Kamis 14 Feb 2019 15:42 WIB

Cendekiawan Inggris Gelar Konferensi Bahas Muslim Uighur

Aktivis Uighur menceritakan penindasan aparat Cina di Xinjiang.

Rep: Kamran Dikarma/ Red: Teguh Firmansyah
Muslim Uighur sedang bercengkerama.
Foto: Uttiek M Panji Astuti
Muslim Uighur sedang bercengkerama.

REPUBLIKA.CO.ID, LONDON -- Sejumlah akademisi, jurnalis, dan cendekiawan di Inggris menggelar konferensi untuk membahas nasib Muslim Uighur di Provinsi Xinjiang, Cina, pada Rabu (13/2). Dalam konferensi tersebut turut diundang aktivis Uighur.

Konferensi itu diselenggarakan Cordoba Foundation, sebuah lembaga penelitian yang berbasis di Inggris. Dr. Anas Altikriti selaku pendiri lembaga tersebut mengundang beberapa tokoh, antara lain anggota parlemen Inggris dari Partai Buruh Emily Thornberry, advokat hak asasi manusia (HAM) internasional Rodney Dixon QC, kepala penelitian di International Observatory of Human Rights (IOHR) Louise Payne-Jones, dan tiga aktivis Uighur, yakni Rahime Mahmut, Mahmut Turdi, dan Aziz Isa Elkun.

Baca juga, Penjelasan Pemerintah Cina Soal Muslim Uighur.

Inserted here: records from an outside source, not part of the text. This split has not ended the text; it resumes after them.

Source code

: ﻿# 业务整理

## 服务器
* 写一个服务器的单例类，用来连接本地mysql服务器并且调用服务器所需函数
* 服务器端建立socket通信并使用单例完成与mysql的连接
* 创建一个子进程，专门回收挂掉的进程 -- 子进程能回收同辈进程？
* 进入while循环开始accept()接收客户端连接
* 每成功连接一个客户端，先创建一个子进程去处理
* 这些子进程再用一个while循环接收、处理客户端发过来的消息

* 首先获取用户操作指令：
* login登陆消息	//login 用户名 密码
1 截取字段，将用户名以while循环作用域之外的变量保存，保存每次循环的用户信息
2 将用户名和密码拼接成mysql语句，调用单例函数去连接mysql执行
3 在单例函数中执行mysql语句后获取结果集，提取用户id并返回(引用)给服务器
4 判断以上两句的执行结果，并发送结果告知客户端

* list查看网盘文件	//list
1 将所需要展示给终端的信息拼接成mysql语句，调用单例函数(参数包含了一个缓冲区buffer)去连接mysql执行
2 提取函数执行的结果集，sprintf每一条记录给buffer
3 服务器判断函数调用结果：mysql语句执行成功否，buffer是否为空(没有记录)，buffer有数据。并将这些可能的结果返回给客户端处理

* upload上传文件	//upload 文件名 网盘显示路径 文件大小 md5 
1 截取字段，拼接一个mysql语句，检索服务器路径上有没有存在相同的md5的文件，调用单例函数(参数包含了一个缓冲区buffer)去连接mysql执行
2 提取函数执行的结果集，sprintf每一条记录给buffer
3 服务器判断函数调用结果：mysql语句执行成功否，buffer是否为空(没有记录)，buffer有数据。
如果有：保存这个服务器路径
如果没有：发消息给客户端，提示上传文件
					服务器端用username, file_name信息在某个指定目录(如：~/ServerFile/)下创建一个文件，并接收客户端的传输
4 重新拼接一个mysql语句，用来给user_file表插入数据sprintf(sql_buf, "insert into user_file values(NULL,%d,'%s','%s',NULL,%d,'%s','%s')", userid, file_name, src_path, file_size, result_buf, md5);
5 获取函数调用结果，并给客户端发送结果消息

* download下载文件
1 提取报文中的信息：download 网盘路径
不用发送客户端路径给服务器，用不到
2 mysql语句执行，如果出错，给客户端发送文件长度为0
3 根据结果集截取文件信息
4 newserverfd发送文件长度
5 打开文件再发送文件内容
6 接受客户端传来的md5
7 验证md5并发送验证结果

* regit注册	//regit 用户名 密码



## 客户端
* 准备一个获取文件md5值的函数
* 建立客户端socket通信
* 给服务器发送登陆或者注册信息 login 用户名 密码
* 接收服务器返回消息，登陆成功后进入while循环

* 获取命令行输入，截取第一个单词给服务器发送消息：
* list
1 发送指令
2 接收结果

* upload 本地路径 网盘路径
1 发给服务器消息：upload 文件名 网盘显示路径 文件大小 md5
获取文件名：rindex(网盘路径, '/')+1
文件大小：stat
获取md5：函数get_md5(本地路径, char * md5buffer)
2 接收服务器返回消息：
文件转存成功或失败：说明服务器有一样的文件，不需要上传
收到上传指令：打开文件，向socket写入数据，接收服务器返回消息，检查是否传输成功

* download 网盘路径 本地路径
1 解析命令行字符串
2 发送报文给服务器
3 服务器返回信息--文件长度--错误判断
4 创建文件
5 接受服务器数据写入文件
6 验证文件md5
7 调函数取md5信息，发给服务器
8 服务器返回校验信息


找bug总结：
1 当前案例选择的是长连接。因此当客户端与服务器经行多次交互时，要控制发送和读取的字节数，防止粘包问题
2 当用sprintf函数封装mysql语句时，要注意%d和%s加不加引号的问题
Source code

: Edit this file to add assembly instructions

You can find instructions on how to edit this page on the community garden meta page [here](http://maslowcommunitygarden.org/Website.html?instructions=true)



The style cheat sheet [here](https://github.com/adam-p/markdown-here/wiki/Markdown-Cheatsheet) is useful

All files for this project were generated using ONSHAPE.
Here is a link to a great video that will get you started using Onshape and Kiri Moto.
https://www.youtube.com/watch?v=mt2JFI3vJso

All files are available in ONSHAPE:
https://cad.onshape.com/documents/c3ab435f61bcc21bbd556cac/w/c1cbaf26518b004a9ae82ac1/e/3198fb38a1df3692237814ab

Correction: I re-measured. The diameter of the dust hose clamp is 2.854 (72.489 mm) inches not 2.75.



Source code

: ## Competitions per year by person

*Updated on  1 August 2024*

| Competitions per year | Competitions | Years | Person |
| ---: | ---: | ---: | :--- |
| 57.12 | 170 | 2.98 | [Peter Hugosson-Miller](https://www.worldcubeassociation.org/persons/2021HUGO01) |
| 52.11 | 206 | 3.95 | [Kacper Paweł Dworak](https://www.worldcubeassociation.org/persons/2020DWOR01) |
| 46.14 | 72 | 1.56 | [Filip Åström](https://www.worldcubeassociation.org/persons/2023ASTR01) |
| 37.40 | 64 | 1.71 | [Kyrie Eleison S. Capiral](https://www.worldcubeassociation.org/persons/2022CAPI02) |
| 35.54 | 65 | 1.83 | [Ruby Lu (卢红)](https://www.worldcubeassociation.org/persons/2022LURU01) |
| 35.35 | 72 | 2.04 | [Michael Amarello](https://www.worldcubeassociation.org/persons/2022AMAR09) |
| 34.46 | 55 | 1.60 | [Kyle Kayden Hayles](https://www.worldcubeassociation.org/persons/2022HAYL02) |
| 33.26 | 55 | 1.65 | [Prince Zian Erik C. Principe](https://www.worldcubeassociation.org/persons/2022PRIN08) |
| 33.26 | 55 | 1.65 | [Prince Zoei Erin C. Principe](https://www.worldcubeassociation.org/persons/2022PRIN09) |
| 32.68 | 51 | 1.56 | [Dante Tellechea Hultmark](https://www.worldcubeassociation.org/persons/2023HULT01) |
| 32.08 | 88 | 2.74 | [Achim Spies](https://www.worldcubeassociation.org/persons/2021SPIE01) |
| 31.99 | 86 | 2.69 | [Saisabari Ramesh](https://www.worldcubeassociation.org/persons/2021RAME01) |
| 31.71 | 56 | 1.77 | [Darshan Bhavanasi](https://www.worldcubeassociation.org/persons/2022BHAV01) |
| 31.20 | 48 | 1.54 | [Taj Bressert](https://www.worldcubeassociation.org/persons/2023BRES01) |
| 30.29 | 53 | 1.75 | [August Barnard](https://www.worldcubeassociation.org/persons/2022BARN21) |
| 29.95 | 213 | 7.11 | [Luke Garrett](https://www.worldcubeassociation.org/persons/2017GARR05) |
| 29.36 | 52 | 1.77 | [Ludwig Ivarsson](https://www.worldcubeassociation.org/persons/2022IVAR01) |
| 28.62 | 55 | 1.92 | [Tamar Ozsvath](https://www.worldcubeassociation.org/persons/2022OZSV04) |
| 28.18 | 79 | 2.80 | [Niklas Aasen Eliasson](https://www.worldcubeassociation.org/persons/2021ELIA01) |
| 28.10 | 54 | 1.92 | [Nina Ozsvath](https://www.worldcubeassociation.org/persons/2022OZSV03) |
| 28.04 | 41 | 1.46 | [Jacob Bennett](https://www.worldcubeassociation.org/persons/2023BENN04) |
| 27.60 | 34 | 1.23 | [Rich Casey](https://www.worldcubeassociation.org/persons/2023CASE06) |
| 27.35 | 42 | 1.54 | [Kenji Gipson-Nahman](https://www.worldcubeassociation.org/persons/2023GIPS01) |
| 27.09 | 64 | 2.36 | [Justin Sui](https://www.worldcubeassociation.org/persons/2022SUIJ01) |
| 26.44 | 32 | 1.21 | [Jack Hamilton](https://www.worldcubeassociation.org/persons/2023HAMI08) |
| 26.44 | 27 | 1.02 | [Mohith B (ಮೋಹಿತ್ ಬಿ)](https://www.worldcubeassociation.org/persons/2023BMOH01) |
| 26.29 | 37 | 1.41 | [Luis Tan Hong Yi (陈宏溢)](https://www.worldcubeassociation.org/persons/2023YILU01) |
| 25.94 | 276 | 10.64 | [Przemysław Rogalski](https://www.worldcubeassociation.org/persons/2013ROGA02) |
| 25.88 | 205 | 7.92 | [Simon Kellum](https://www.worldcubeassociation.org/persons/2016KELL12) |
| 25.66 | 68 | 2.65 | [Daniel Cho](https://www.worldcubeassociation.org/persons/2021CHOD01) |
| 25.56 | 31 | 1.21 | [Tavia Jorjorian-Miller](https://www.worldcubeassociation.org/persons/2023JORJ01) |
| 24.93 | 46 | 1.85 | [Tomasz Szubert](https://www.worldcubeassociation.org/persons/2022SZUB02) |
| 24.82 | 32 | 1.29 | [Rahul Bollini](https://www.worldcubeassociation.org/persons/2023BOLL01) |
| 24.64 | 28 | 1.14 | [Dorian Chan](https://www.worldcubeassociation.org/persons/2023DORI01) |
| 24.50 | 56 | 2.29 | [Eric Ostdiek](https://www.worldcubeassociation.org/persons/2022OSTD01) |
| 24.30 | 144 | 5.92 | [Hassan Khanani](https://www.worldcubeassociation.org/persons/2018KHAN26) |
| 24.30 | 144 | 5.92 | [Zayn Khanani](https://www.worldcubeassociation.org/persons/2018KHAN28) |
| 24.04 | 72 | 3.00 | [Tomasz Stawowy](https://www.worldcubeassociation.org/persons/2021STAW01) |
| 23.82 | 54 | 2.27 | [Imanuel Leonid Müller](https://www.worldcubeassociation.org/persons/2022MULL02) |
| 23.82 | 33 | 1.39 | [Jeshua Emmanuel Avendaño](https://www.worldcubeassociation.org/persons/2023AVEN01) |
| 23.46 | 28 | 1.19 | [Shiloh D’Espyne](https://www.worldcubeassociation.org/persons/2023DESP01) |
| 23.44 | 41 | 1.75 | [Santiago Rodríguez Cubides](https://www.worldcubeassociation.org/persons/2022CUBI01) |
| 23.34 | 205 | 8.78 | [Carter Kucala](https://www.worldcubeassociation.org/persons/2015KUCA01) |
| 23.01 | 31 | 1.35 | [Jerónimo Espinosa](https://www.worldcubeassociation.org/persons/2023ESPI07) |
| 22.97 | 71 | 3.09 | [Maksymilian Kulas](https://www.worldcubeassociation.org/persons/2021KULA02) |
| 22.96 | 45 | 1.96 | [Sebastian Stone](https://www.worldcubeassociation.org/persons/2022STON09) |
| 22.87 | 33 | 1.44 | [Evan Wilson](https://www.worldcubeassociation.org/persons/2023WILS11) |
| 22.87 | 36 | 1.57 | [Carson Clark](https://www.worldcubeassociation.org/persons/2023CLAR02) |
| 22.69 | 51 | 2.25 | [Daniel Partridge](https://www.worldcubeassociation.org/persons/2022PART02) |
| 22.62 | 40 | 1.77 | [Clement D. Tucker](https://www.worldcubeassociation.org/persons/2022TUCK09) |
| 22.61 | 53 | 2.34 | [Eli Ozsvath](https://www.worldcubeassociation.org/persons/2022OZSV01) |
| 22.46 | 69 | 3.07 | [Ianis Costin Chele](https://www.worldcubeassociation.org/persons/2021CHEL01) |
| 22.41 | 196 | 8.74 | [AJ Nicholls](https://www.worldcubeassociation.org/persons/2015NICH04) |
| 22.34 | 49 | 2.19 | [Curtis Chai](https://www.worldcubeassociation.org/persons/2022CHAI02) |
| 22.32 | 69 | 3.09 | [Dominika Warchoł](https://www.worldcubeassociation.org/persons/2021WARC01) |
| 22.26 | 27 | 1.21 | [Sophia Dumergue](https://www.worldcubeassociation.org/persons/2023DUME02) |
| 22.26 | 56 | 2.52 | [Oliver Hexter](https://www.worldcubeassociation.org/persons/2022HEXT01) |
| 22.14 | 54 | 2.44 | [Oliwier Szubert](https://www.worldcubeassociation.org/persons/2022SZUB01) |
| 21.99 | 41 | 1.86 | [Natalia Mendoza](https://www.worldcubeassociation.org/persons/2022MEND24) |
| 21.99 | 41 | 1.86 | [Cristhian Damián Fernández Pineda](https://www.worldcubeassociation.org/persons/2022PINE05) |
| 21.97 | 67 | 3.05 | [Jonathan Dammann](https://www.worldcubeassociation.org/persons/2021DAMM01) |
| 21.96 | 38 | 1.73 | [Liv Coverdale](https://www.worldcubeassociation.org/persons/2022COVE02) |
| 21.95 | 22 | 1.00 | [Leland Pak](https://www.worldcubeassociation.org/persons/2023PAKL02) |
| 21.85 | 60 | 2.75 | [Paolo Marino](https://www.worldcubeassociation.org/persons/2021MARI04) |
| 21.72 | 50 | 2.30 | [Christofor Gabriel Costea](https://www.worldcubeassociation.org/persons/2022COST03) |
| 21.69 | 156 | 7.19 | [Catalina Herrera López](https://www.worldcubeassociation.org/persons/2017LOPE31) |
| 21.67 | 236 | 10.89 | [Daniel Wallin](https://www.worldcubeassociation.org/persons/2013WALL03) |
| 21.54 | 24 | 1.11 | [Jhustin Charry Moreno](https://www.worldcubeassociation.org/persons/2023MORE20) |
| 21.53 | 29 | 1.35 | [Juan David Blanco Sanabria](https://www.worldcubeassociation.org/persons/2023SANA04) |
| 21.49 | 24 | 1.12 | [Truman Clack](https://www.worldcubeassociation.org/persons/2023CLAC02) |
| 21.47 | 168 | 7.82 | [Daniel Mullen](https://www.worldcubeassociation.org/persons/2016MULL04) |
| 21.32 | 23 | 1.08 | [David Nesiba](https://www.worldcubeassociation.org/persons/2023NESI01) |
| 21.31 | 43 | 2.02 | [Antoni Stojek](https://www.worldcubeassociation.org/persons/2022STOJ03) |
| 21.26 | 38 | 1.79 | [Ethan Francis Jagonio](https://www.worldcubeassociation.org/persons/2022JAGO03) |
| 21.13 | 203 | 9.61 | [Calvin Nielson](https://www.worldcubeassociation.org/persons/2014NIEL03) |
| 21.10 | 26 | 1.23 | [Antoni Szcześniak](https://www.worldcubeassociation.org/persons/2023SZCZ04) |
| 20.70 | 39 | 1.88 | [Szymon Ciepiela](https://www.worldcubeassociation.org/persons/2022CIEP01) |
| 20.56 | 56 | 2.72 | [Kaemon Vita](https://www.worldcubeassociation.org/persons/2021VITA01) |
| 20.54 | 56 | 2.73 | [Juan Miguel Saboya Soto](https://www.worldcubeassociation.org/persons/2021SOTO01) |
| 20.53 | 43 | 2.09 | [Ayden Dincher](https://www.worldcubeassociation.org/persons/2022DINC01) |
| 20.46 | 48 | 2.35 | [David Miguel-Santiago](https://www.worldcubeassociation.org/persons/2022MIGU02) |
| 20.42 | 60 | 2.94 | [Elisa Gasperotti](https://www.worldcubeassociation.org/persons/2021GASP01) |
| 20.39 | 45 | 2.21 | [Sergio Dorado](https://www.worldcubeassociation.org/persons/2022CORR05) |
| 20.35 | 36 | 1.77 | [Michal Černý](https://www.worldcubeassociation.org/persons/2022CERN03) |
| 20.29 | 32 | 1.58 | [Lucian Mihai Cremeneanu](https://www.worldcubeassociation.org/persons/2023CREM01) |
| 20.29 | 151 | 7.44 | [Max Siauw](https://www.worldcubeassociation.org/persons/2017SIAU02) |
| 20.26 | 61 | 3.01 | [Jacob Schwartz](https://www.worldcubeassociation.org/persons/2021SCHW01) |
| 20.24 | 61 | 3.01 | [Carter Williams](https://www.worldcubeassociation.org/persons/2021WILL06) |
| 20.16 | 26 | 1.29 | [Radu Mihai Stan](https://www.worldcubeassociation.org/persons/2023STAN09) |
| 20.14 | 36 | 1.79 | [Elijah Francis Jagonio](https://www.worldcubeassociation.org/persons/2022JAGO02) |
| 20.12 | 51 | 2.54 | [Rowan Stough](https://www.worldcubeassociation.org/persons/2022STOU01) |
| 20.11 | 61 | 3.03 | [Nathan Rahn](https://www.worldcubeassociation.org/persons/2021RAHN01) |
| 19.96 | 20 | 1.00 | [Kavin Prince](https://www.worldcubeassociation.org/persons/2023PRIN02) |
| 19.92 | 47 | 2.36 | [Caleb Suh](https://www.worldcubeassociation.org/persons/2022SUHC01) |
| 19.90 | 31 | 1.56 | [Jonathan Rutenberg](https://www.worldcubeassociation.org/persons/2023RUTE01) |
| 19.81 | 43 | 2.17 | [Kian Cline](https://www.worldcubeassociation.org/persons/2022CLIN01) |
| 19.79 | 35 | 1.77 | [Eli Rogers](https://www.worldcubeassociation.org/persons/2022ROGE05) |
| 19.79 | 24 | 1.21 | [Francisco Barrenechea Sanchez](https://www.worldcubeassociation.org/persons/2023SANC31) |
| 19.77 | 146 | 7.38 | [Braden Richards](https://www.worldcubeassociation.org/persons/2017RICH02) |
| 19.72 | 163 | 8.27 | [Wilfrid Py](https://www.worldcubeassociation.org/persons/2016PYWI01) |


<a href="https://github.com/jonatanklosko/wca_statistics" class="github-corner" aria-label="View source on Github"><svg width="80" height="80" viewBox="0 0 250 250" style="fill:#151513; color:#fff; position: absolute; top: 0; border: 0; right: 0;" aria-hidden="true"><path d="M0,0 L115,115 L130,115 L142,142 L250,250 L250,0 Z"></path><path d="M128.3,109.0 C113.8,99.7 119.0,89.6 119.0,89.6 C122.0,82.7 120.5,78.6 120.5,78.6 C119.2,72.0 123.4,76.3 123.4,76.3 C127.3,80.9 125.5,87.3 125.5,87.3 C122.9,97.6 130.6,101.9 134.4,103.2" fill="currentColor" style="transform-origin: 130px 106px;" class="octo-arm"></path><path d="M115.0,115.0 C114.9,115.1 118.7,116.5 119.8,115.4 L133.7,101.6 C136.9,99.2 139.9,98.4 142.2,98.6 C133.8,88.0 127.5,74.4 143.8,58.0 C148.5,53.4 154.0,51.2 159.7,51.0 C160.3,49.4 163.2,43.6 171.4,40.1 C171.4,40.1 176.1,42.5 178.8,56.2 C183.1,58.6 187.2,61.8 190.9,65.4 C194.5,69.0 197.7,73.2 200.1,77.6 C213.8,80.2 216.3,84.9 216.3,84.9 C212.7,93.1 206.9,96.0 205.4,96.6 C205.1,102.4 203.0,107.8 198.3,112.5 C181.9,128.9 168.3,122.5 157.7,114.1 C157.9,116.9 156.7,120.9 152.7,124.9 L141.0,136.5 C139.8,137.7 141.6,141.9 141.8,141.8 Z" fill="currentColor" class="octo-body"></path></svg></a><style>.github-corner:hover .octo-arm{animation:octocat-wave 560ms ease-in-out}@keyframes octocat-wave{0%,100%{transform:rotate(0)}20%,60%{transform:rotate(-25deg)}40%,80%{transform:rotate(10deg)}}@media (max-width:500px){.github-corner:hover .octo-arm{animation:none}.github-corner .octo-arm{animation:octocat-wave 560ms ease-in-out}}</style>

Altikriti menilai konferensi itu penting diselenggarakan. Sebab dengan menghimpun sejumlah tokoh, akan muncul berbagai sudut pandang tentang Muslim Uighur, termasuk beberapa hal yang mungkin belum dibicarakan. "Jadi hari ini kami menyoroti perspektif itu," ujarnya, dikutip laman Anadolu Agency.

Menurut dia, penindasan terhadap Muslim Uighur merupakan genosida budaya. Cordoba Foundation, kata Altikriti, akan mengadakan sejumlah sesi yang luas dan mendalam selama beberapa bulan atau tahun mendatang guna meningkatkan kesadaran publik tentang keadaan buruk orang-orang Uighur.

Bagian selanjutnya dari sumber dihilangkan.